[TASK DESCRIPTION]: Copy whichever lines of the data hold the word "https".
<<<<
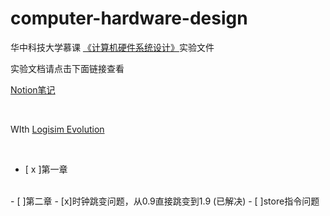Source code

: # computer-hardware-design

华中科技大学慕课 [《计算机硬件系统设计》](https://www.icourse163.org/course/HUST-1205809816 "华科计算机硬件系统设计慕课")实验文件

实验文档请点击下面链接查看

[Notion笔记](https://www.notion.so/loyio/15a859989af04ae6aae552f269fa51e8)

</br>

WIth [Logisim Evolution](https://github.com/reds-heig/logisim-evolution)



</br>

- [ x ]第一章
</br>
- [  ]第二章
- [x]时钟跳变问题，从0.9直接跳变到1.9 (已解决)
- [ ]store指令问题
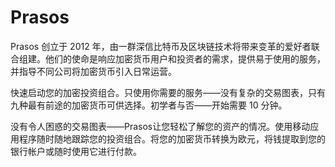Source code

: # Prasos

Prasos 创立于 2012 年，由一群深信比特币及区块链技术将带来变革的爱好者联合组建。他们的使命是响应加密货币用户和投资者的需求，提供易于使用的服务，并指导不同公司将加密货币引入日常运营。

快速启动您的加密投资组合。只使用你需要的服务——没有复杂的交易图表，只有九种最有前途的加密货币可供选择。初学者与否——开始需要 10 分钟。

没有令人困惑的交易图表——Prasos让您轻松了解您的资产的情况。使用移动应用程序随时随地跟踪您的投资组合。将您的加密货币转换为欧元，将钱提取到您的银行帐户或随时使用它进行付款。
>>>>
[EXERCISE RESULT]:
华中科技大学慕课 [《计算机硬件系统设计》](https://www.icourse163.org/course/HUST-1205809816 "华科计算机硬件系统设计慕课")实验文件
[Notion笔记](https://www.notion.so/loyio/15a859989af04ae6aae552f269fa51e8)
WIth [Logisim Evolution](https://github.com/reds-heig/logisim-evolution)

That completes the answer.